In his talk, Antonopoulos tried to shake up the existing paradigm of currencies, at least as most people understand them today, by using examples of analogous technological developments.
This led him to a big question: Is there room in the digital economy for multiple altcoins, or will they cannibalize each other’s value?
Here are some highlights from his talk:
Currency No Longer a Zero-Sum Game
“I think fundamentally, it’s a question that invokes the old paradigm of currencies,” he said of whether multiple altcoins can exist side by side. “We’ve all grown up in a world where currencies are forced upon us in a monopolistic fashion, where currencies are defined strictly by the geographies in which they occur, and where the choice of currency is not yours. It’s an accident of birth.”
“Currency as we understand it is an artifact of the nation-state, and it imposes upon the central constraints. We don’t choose the currency. It chooses us.”
“Now, we live in a slightly different world. But a lot of the old paradigm still persists in our thinking.”

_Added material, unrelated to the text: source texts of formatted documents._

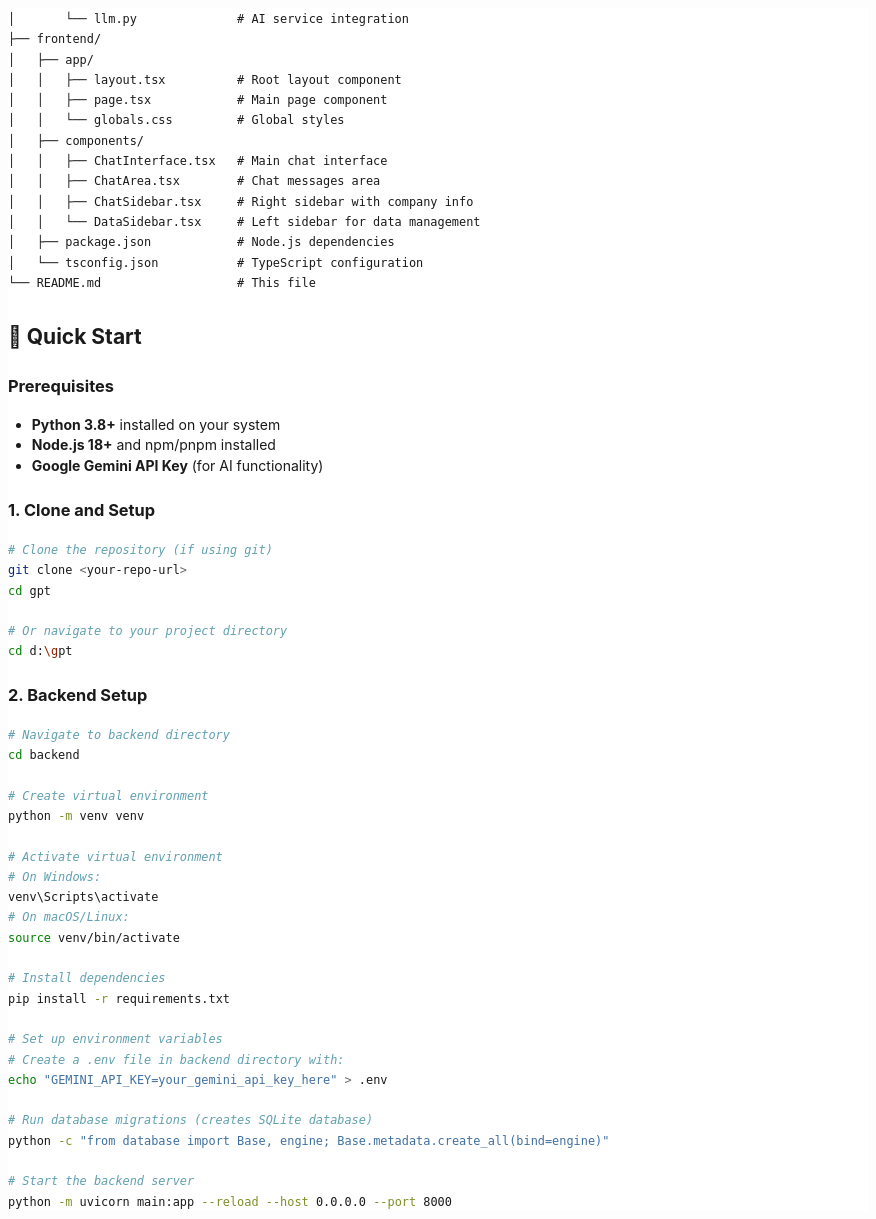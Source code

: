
 ```
│       └── llm.py              # AI service integration
├── frontend/
│   ├── app/
│   │   ├── layout.tsx          # Root layout component
│   │   ├── page.tsx            # Main page component
│   │   └── globals.css         # Global styles
│   ├── components/
│   │   ├── ChatInterface.tsx   # Main chat interface
│   │   ├── ChatArea.tsx        # Chat messages area
│   │   ├── ChatSidebar.tsx     # Right sidebar with company info
│   │   └── DataSidebar.tsx     # Left sidebar for data management
│   ├── package.json            # Node.js dependencies
│   └── tsconfig.json           # TypeScript configuration
└── README.md                   # This file
```

## 🚀 Quick Start

### Prerequisites
- **Python 3.8+** installed on your system
- **Node.js 18+** and npm/pnpm installed
- **Google Gemini API Key** (for AI functionality)

### 1. Clone and Setup

```bash
# Clone the repository (if using git)
git clone <your-repo-url>
cd gpt

# Or navigate to your project directory
cd d:\gpt
```

### 2. Backend Setup

```bash
# Navigate to backend directory
cd backend

# Create virtual environment
python -m venv venv

# Activate virtual environment
# On Windows:
venv\Scripts\activate
# On macOS/Linux:
source venv/bin/activate

# Install dependencies
pip install -r requirements.txt

# Set up environment variables
# Create a .env file in backend directory with:
echo "GEMINI_API_KEY=your_gemini_api_key_here" > .env

# Run database migrations (creates SQLite database)
python -c "from database import Base, engine; Base.metadata.create_all(bind=engine)"

# Start the backend server
python -m uvicorn main:app --reload --host 0.0.0.0 --port 8000
```
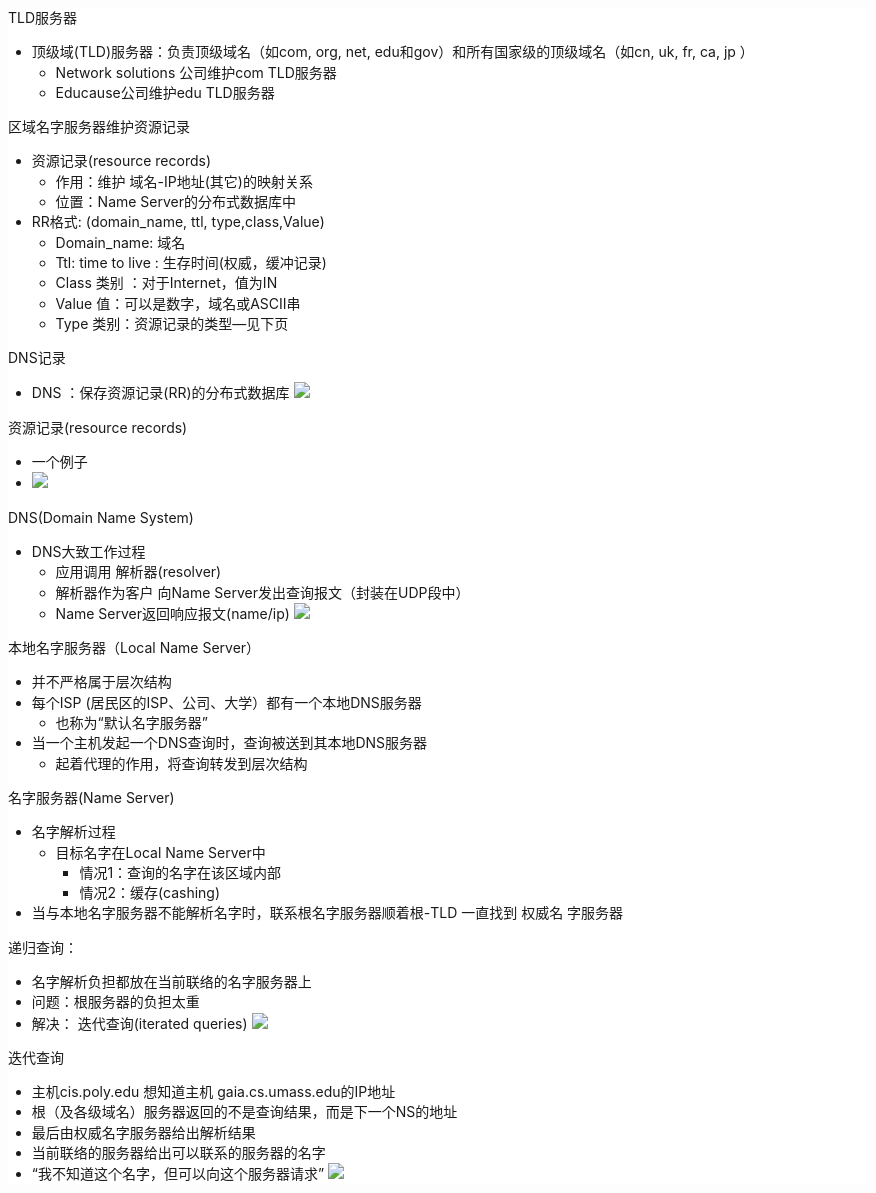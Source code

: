 TLD服务器
- 顶级域(TLD)服务器：负责顶级域名（如com, org, net, edu和gov）和所有国家级的顶级域名（如cn, uk, fr, ca, jp ）
    - Network solutions 公司维护com TLD服务器
    - Educause公司维护edu TLD服务器

区域名字服务器维护资源记录
- 资源记录(resource records)
    - 作用：维护 域名-IP地址(其它)的映射关系
    - 位置：Name Server的分布式数据库中
- RR格式: (domain_name, ttl, type,class,Value)
    - Domain_name: 域名
    - Ttl: time to live : 生存时间(权威，缓冲记录)
    - Class 类别 ：对于Internet，值为IN
    - Value 值：可以是数字，域名或ASCII串
    - Type 类别：资源记录的类型—见下页

DNS记录
- DNS ：保存资源记录(RR)的分布式数据库
![](https://raw.githubusercontent.com/JF-011101/Image_hosting_rep/main/20220123223554.png)

资源记录(resource records)
- 一个例子
- ![](https://raw.githubusercontent.com/JF-011101/Image_hosting_rep/main/20220123223623.png)

DNS(Domain Name System)
- DNS大致工作过程
    - 应用调用 解析器(resolver)
    - 解析器作为客户 向Name Server发出查询报文（封装在UDP段中）
    - Name Server返回响应报文(name/ip)
![](https://raw.githubusercontent.com/JF-011101/Image_hosting_rep/main/20220123223718.png)

本地名字服务器（Local Name Server）
- 并不严格属于层次结构
- 每个ISP (居民区的ISP、公司、大学）都有一个本地DNS服务器
    - 也称为“默认名字服务器”
- 当一个主机发起一个DNS查询时，查询被送到其本地DNS服务器
    - 起着代理的作用，将查询转发到层次结构

名字服务器(Name Server)
- 名字解析过程
    - 目标名字在Local Name Server中
        - 情况1：查询的名字在该区域内部
        - 情况2：缓存(cashing)
- 当与本地名字服务器不能解析名字时，联系根名字服务器顺着根-TLD 一直找到 权威名
字服务器

递归查询：
- 名字解析负担都放在当前联络的名字服务器上
- 问题：根服务器的负担太重
- 解决： 迭代查询(iterated queries)
![](https://raw.githubusercontent.com/JF-011101/Image_hosting_rep/main/20220123223858.png)

迭代查询
- 主机cis.poly.edu 想知道主机 gaia.cs.umass.edu的IP地址
- 根（及各级域名）服务器返回的不是查询结果，而是下一个NS的地址
- 最后由权威名字服务器给出解析结果
- 当前联络的服务器给出可以联系的服务器的名字
- “我不知道这个名字，但可以向这个服务器请求”
![](https://raw.githubusercontent.com/JF-011101/Image_hosting_rep/main/20220123224324.png)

That old paradigm, he said, required that currencies engage in a zero-sum game, and that they serve as a means of expressing the economic value of a nation state in a global struggle for domination among nations.
Technology has empowered the individual to the point that such games can be made irrelevant, he argued.
“Now, we live in a new world, a world in which currency is a choice.”
How Many Altcoins Can There Be?
Antonopoulos argued that this question comes from the above old paradigm and is the wrong way to think of currency in general.
“To ask the question, ‘How many currencies will exist?’ is to ask, ‘How many bloggers will there be on the Internet?’”
Instead, he argued that a currency has merely become a language or a means of individual expression. Dogecoin is a good example of this. Thus, there can be as many currencies as there are needs for individual expression.
“We’re going to have millions of altcoins,” he concluded.
Establishing Value For Each Altcoin Value, then, is simply a matter of adoption, he argued.
“There used to be a time that, if you wanted to read an authoritative opinion, you bought a piece of paper from an organization that had a printing press that was three stories high and four football fields long. … Through that ownership of this enormous manufacturing facility, they had the weight of authority.”
“We used that authority to decide which opinion mattered.”
“The Internet destroyed all of that because suddenly anyone could print and anyone could publish.”
“A funny thing happened: We shifted from a world in which authority of opinion came from the issuers, from the authority of the publishers by proxy, into a world in which we had to look at opinion on its own merits, on the content of that opinion."
“We arrived at a world where Judith Miller of the NYT prints bullshit that sends an entire nation into war, and an Egyptian blogger on the front lines of a revolution prints the truth, and nobody wants to hear … Authority is no longer the person who owns the printing press, but it is now the person who has the content that matters.”
“And we just did this to currency. Because now the authority is not arrived from the sovereignty of the issuer. Now, we can choose currency, and a 5-year-old can create currency.”
“We need to get used to a world where we have to judge currency not by who issued it, but by who uses it, or rather by how many people use it and what they use it for.”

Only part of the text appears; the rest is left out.